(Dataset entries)

┌──

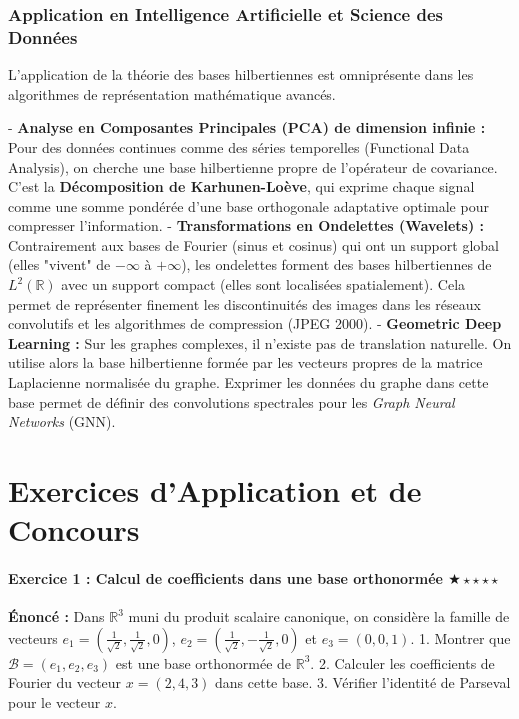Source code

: \documentclass[11pt,a4paper]{article}
\begin{document}
\section{Application en Intelligence Artificielle et Science des Données}

L'application de la théorie des bases hilbertiennes est omniprésente dans les algorithmes de représentation mathématique avancés.

- \textbf{Analyse en Composantes Principales (PCA) de dimension infinie :} Pour des données continues comme des séries temporelles (Functional Data Analysis), on cherche une base hilbertienne propre de l'opérateur de covariance. C'est la \textbf{Décomposition de Karhunen-Loève}, qui exprime chaque signal comme une somme pondérée d'une base orthogonale adaptative optimale pour compresser l'information.
- \textbf{Transformations en Ondelettes (Wavelets) :} Contrairement aux bases de Fourier (sinus et cosinus) qui ont un support global (elles "vivent" de $-\infty$ à $+\infty$), les ondelettes forment des bases hilbertiennes de $L^2(\mathbb{R})$ avec un support compact (elles sont localisées spatialement). Cela permet de représenter finement les discontinuités des images dans les réseaux convolutifs et les algorithmes de compression (JPEG 2000).
- \textbf{Geometric Deep Learning :} Sur les graphes complexes, il n'existe pas de translation naturelle. On utilise alors la base hilbertienne formée par les vecteurs propres de la matrice Laplacienne normalisée du graphe. Exprimer les données du graphe dans cette base permet de définir des convolutions spectrales pour les \textit{Graph Neural Networks} (GNN).


\part{Exercices d'Application et de Concours}
\subsection*{Exercice 1 : Calcul de coefficients dans une base orthonormée $\bigstar\star\star\star\star$}

\textbf{Énoncé :}
Dans $\mathbb{R}^3$ muni du produit scalaire canonique, on considère la famille de vecteurs $e_1 = \left(\frac{1}{\sqrt{2}}, \frac{1}{\sqrt{2}}, 0\right)$, $e_2 = \left(\frac{1}{\sqrt{2}}, -\frac{1}{\sqrt{2}}, 0\right)$ et $e_3 = (0, 0, 1)$.
1. Montrer que $\mathcal{B} = (e_1, e_2, e_3)$ est une base orthonormée de $\mathbb{R}^3$.
2. Calculer les coefficients de Fourier du vecteur $x = (2, 4, 3)$ dans cette base.
3. Vérifier l'identité de Parseval pour le vecteur $x$.
\end{document}
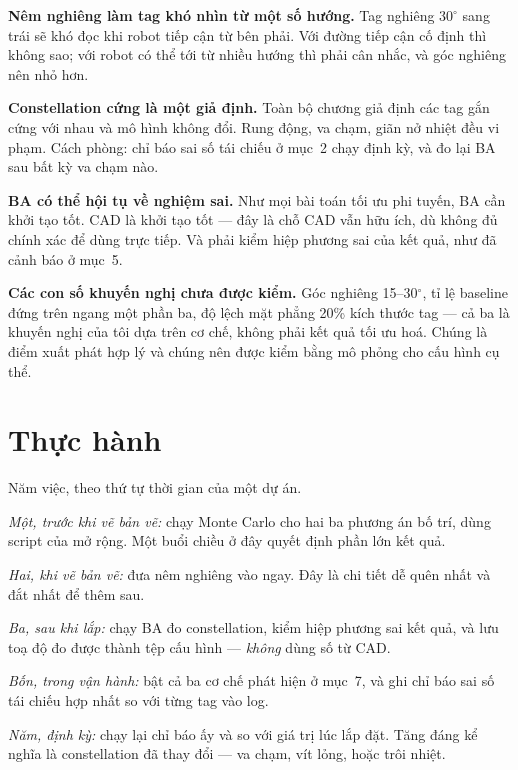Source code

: \documentclass[../../marker.tex]{subfiles}
\begin{document}
\textbf{Nêm nghiêng làm tag khó nhìn từ một số hướng.} Tag nghiêng \(30^\circ\) sang trái sẽ khó đọc khi robot tiếp cận từ bên phải. Với đường tiếp cận cố định thì không sao; với robot có thể tới từ nhiều hướng thì phải cân nhắc, và góc nghiêng nên nhỏ hơn.

\textbf{Constellation cứng là một giả định.} Toàn bộ chương giả định các tag gắn cứng với nhau và mô hình không đổi. Rung động, va chạm, giãn nở nhiệt đều vi phạm. Cách phòng: chỉ báo sai số tái chiếu ở mục~2 chạy định kỳ, và đo lại BA sau bất kỳ va chạm nào.

\textbf{BA có thể hội tụ về nghiệm sai.} Như mọi bài toán tối ưu phi tuyến, BA cần khởi tạo tốt. CAD là khởi tạo tốt --- đây là chỗ CAD vẫn hữu ích, dù không đủ chính xác để dùng trực tiếp. Và phải kiểm hiệp phương sai của kết quả, như đã cảnh báo ở mục~5.

\textbf{Các con số khuyến nghị chưa được kiểm.} Góc nghiêng 15--30\(^\circ\), tỉ lệ baseline đứng trên ngang một phần ba, độ lệch mặt phẳng 20\% kích thước tag --- cả ba là khuyến nghị của tôi dựa trên cơ chế, không phải kết quả tối ưu hoá. Chúng là điểm xuất phát hợp lý và chúng nên được kiểm bằng mô phỏng cho cấu hình cụ thể.

\section{Thực hành}

Năm việc, theo thứ tự thời gian của một dự án.

\emph{Một, trước khi vẽ bản vẽ:} chạy Monte Carlo cho hai ba phương án bố trí, dùng script của  mở rộng. Một buổi chiều ở đây quyết định phần lớn kết quả.

\emph{Hai, khi vẽ bản vẽ:} đưa nêm nghiêng vào ngay. Đây là chi tiết dễ quên nhất và đắt nhất để thêm sau.

\emph{Ba, sau khi lắp:} chạy BA đo constellation, kiểm hiệp phương sai kết quả, và lưu toạ độ đo được thành tệp cấu hình --- \emph{không} dùng số từ CAD.

\emph{Bốn, trong vận hành:} bật cả ba cơ chế phát hiện ở mục~7, và ghi chỉ báo sai số tái chiếu hợp nhất so với từng tag vào log.

\emph{Năm, định kỳ:} chạy lại chỉ báo ấy và so với giá trị lúc lắp đặt. Tăng đáng kể nghĩa là constellation đã thay đổi --- va chạm, vít lỏng, hoặc trôi nhiệt.
\end{document}
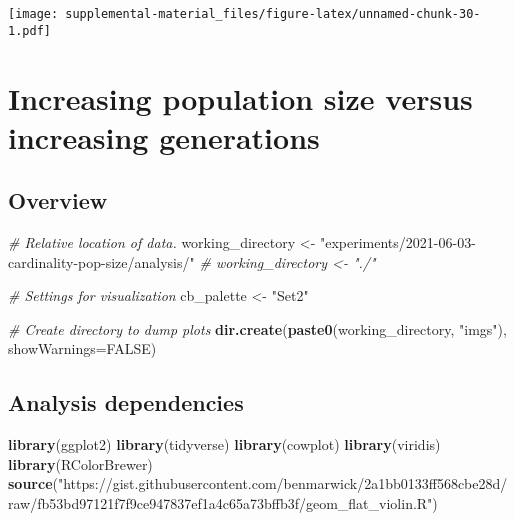 \documentclass[]{book}
\newenvironment{Shaded}{\begin{snugshade}}{\end{snugshade}}
\newcommand{\CommentTok}[1]{\textcolor[rgb]{0.56,0.35,0.01}{\textit{#1}}}
\newcommand{\DataTypeTok}[1]{\textcolor[rgb]{0.13,0.29,0.53}{#1}}
\newcommand{\KeywordTok}[1]{\textcolor[rgb]{0.13,0.29,0.53}{\textbf{#1}}}
\newcommand{\NormalTok}[1]{#1}
\newcommand{\OtherTok}[1]{\textcolor[rgb]{0.56,0.35,0.01}{#1}}
\newcommand{\StringTok}[1]{\textcolor[rgb]{0.31,0.60,0.02}{#1}}
\begin{document}
\texttt{[image: supplemental-material\_files/figure-latex/unnamed-chunk-30-1.pdf]}

\hypertarget{increasing-population-size-versus-increasing-generations}{%
\chapter{Increasing population size versus increasing generations}\label{increasing-population-size-versus-increasing-generations}}

\hypertarget{overview-2}{%
\section{Overview}\label{overview-2}}

\begin{Shaded}
\begin{Highlighting}[]
\CommentTok{# Relative location of data.}
\NormalTok{working_directory <-}
\StringTok{  "experiments/2021-06-03-cardinality-pop-size/analysis/"}
\CommentTok{# working_directory <- "./"}

\CommentTok{# Settings for visualization}
\NormalTok{cb_palette <-}\StringTok{ "Set2"}

\CommentTok{# Create directory to dump plots}
\KeywordTok{dir.create}\NormalTok{(}\KeywordTok{paste0}\NormalTok{(working_directory, }\StringTok{"imgs"}\NormalTok{), }\DataTypeTok{showWarnings=}\OtherTok{FALSE}\NormalTok{)}
\end{Highlighting}
\end{Shaded}

\hypertarget{analysis-dependencies-2}{%
\section{Analysis dependencies}\label{analysis-dependencies-2}}

\begin{Shaded}
\begin{Highlighting}[]
\KeywordTok{library}\NormalTok{(ggplot2)}
\KeywordTok{library}\NormalTok{(tidyverse)}
\KeywordTok{library}\NormalTok{(cowplot)}
\KeywordTok{library}\NormalTok{(viridis)}
\KeywordTok{library}\NormalTok{(RColorBrewer)}
\KeywordTok{source}\NormalTok{(}\StringTok{"https://gist.githubusercontent.com/benmarwick/2a1bb0133ff568cbe28d/raw/fb53bd97121f7f9ce947837ef1a4c65a73bffb3f/geom_flat_violin.R"}\NormalTok{)}
\end{Highlighting}
\end{Shaded}
\end{document}
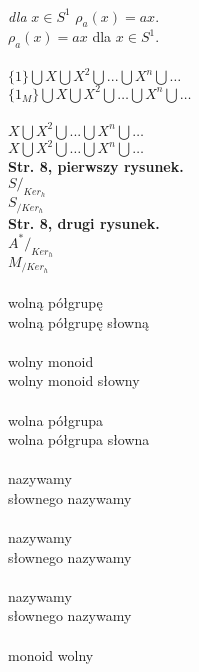 \documentclass[a4paper,11pt]{article}
\begin{document}
\vspace{\spaceTwo}


\noindent
{} \\
\Jest  \textit{dla} $x \in S^{ 1 }$ $\rho_{ a }( x )= a x$. \\
\Powin $\rho_{ a }( x ) = a x$ dla $x \in S^{ 1 }$. \\
 \\
\Jest  $\{ 1 \} \bigcup X \bigcup X^{ 2 } \bigcup ... \bigcup X^{ n } \bigcup \ldots$ \\
\Powin $\{ 1_{ M } \} \bigcup X \bigcup X^{ 2 } \bigcup \ldots \bigcup X^{ n } \bigcup \ldots$ \\
 \\
\Jest  $X \bigcup X^{ 2 } \bigcup ... \bigcup X^{ n } \bigcup \ldots$ \\
\Powin $X \bigcup X^{ 2 } \bigcup \ldots \bigcup X^{ n } \bigcup \ldots$ \\
\textbf{Str. 8, pierwszy rysunek.} \\
\Jest  $S /_{ Ker_{ h } }$ \\
\Powin $S_{ / Ker_{ h } }$ \\
\textbf{Str. 8, drugi rysunek.} \\
\Jest  $A^{ * } /_{ Ker_{ h } }$ \\
\Powin $M_{ / Ker_{ h } }$ \\
 \\
\Jest  wolną półgrupę \\
\Powin wolną półgrupę słowną \\
 \\
\Jest  wolny monoid \\
\Powin wolny monoid słowny \\
 \\
\Jest  wolna półgrupa \\
\Powin wolna półgrupa słowna \\
 \\
\Jest  nazywamy \\
\Powin słownego nazywamy \\
 \\
\Jest  nazywamy \\
\Powin słownego nazywamy \\
 \\
\Jest  nazywamy \\
\Powin słownego nazywamy \\
 \\
\Jest  monoid wolny \\
\end{document}
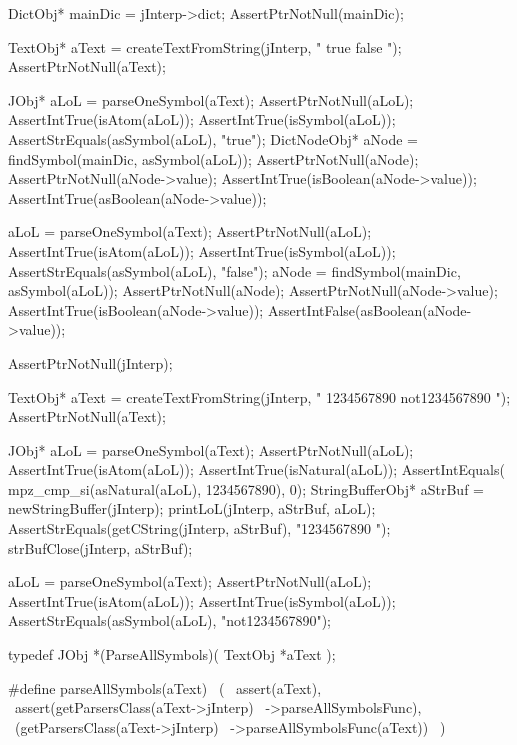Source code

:   DictObj* mainDic = jInterp->dict;
  AssertPtrNotNull(mainDic);

  TextObj* aText =
    createTextFromString(jInterp, " true false ");
  AssertPtrNotNull(aText);

  JObj* aLoL = parseOneSymbol(aText);
  AssertPtrNotNull(aLoL);
  AssertIntTrue(isAtom(aLoL));
  AssertIntTrue(isSymbol(aLoL));
  AssertStrEquals(asSymbol(aLoL), "true");
  DictNodeObj* aNode =
    findSymbol(mainDic, asSymbol(aLoL));
  AssertPtrNotNull(aNode);
  AssertPtrNotNull(aNode->value);
  AssertIntTrue(isBoolean(aNode->value));
  AssertIntTrue(asBoolean(aNode->value));

  aLoL = parseOneSymbol(aText);
  AssertPtrNotNull(aLoL);
  AssertIntTrue(isAtom(aLoL));
  AssertIntTrue(isSymbol(aLoL));
  AssertStrEquals(asSymbol(aLoL), "false");
  aNode = findSymbol(mainDic, asSymbol(aLoL));
  AssertPtrNotNull(aNode);
  AssertPtrNotNull(aNode->value);
  AssertIntTrue(isBoolean(aNode->value));
  AssertIntFalse(asBoolean(aNode->value));
\stopCTest
\stopTestCase

\startCTest
  AssertPtrNotNull(jInterp);

  TextObj* aText =
    createTextFromString(jInterp, " 1234567890 not1234567890 ");
  AssertPtrNotNull(aText);

  JObj* aLoL = parseOneSymbol(aText);
  AssertPtrNotNull(aLoL);
  AssertIntTrue(isAtom(aLoL));
  AssertIntTrue(isNatural(aLoL));
  AssertIntEquals( mpz_cmp_si(asNatural(aLoL), 1234567890), 0);
  StringBufferObj* aStrBuf = newStringBuffer(jInterp);
  printLoL(jInterp, aStrBuf, aLoL);
  AssertStrEquals(getCString(jInterp, aStrBuf), "1234567890 ");
  strBufClose(jInterp, aStrBuf);

  aLoL = parseOneSymbol(aText);
  AssertPtrNotNull(aLoL);
  AssertIntTrue(isAtom(aLoL));
  AssertIntTrue(isSymbol(aLoL));
  AssertStrEquals(asSymbol(aLoL), "not1234567890");
\stopCTest
\stopTestCase
\stopTestSuite


\startCHeader
typedef JObj *(ParseAllSymbols)(
  TextObj *aText
);

#define parseAllSymbols(aText)              \
  (                                         \
    assert(aText),                          \
    assert(getParsersClass(aText->jInterp)  \
      ->parseAllSymbolsFunc),               \
    (getParsersClass(aText->jInterp)        \
      ->parseAllSymbolsFunc(aText))         \
  )
\stopCHeader

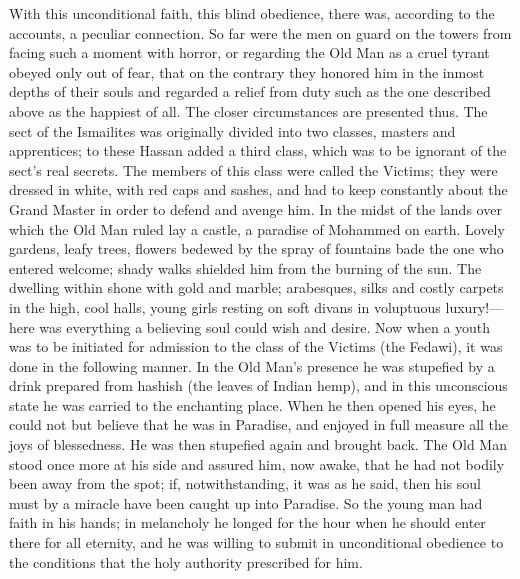 \documentclass[12pt,a4paper,openany]{book}
\newcommand{\opage}[1]{\marginnote{\footnotesize\textit{[#1]}}}
\begin{document}
With this unconditional faith, this blind obedience, there was, according
to the accounts, a peculiar connection. So far were the men on guard on
the towers from facing such a moment with horror, or regarding the Old
Man as a cruel tyrant obeyed only out of fear, that on the contrary they
honored him in the inmost depths of their souls and regarded a relief
from duty such as the one described above as the happiest of all. The
closer circumstances are presented thus. The sect of the Ismailites was
originally divided into two classes, masters and apprentices; to these
Hassan added a third class, which was to be ignorant of the sect's real
secrets. The members of this class were called the Victims; they were
dressed in white, with red caps and sashes, and had to keep constantly
about the Grand Master in order to defend and avenge him. In the midst of
the lands over which the Old Man ruled lay a castle, a paradise of
Mohammed on earth. Lovely gardens, leafy trees, flowers bedewed by the
spray of fountains bade the one who entered welcome; shady walks shielded
him \opage{20}from the burning of the sun. The dwelling within shone with gold and
marble; arabesques, silks and costly carpets in the high, cool halls,
young girls resting on soft divans in voluptuous luxury!---here was
everything a believing soul could wish and desire. Now when a youth was
to be initiated for admission to the class of the Victims (the
Fedawi), it was done in the following manner. In the Old Man's presence
he was stupefied by a drink prepared from hashish (the leaves of Indian
hemp), and in this unconscious state he was carried to the enchanting
place. When he then opened his eyes, he could not but believe that he
was in Paradise, and enjoyed in full measure all the joys of
blessedness. He was then stupefied again and brought back. The Old Man
stood once more at his side and assured him, now awake, that he had not
bodily been away from the spot; if, notwithstanding, it was as he said,
then his soul must by a miracle have been caught up into Paradise. So the
young man had faith in his hands; in melancholy he longed for the hour
when he should enter there for all eternity, and he was willing to submit
in unconditional obedience to the conditions that the holy authority
prescribed for him.
\end{document}
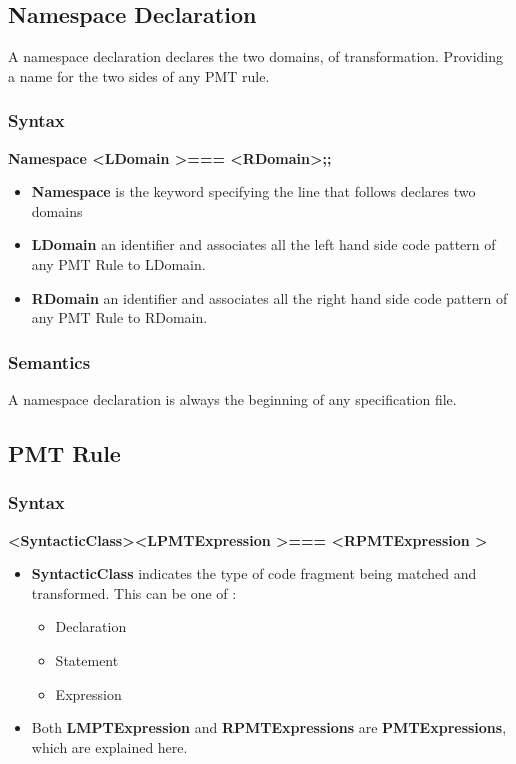 \documentclass[preprint]{sigplanconf}
\begin{document}
\subsection{Namespace Declaration}

A namespace declaration declares the two domains, of transformation. Providing a name for the two sides of any PMT rule.

\subsubsection{Syntax}

\textbf{Namespace  \textless LDomain \textgreater  === \textless RDomain\textgreater;;}
\begin{itemize}
\item \textbf{Namespace} is the keyword specifying the line that follows declares two domains
\item \textbf{LDomain} an identifier and associates all the left hand side code pattern of any PMT Rule  to LDomain.
\item \textbf{RDomain} an identifier and associates all the right hand side code pattern of any PMT Rule  to RDomain.

\end{itemize}

\subsubsection{Semantics}

A namespace declaration is always the beginning of any specification file.

\subsection{PMT Rule}

\subsubsection{Syntax}
\textbf{\textless SyntacticClass\textgreater \textless LPMTExpression \textgreater === \textless RPMTExpression \textgreater}

\begin{itemize}
\item \textbf{SyntacticClass} indicates the type of code fragment being matched and transformed. This can be one of :
\begin{itemize}
\item Declaration
\item Statement
\item Expression
\end{itemize}
\item Both \textbf{LMPTExpression} and \textbf{RPMTExpressions} are \textbf{PMTExpressions}, which are explained here.
\end{itemize}
\end{document}
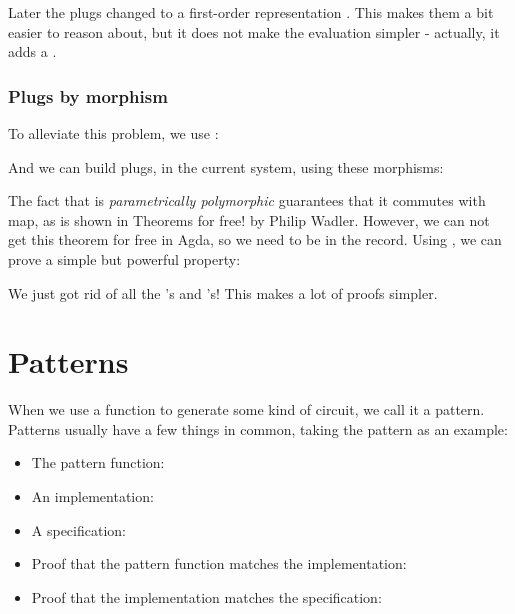 Later the plugs changed to a first-order representation 
\AY{(} \AY{)} .
This makes them a bit easier to reason about, but it does not make the
evaluation simpler - actually, it adds a .

\subsubsection{Plugs by morphism}\label{plugs-by-morphism}

To alleviate this problem, we use :


And we can build plugs, in the current system, using these morphisms:


The fact that  is \emph{parametrically polymorphic} guarantees
that it commutes with map, as is shown in Theorems for free! by Philip
Wadler.
However, we can not get this theorem for free in Agda, so we need
 to be in the record.
Using , we can prove a simple but powerful
property:


We just got rid of all the 's and 's! This
makes a lot of proofs simpler.

\section{Patterns}\label{patterns}

When we use a function to generate some kind of circuit, we call it a
pattern.
Patterns usually have a few things in common, taking the 
pattern as an example:

\begin{itemize}
\item
  The pattern function: 
\item
  An implementation: 
\item
  A specification: 
\item
  Proof that the pattern function matches the implementation:
\item
  Proof that the implementation matches the specification:
\end{itemize}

└──

- _Problem to work on_: Above are entries; state the number of lines among them that contain "findSymbol", and nothing else.

- _Result of the exercise_: 2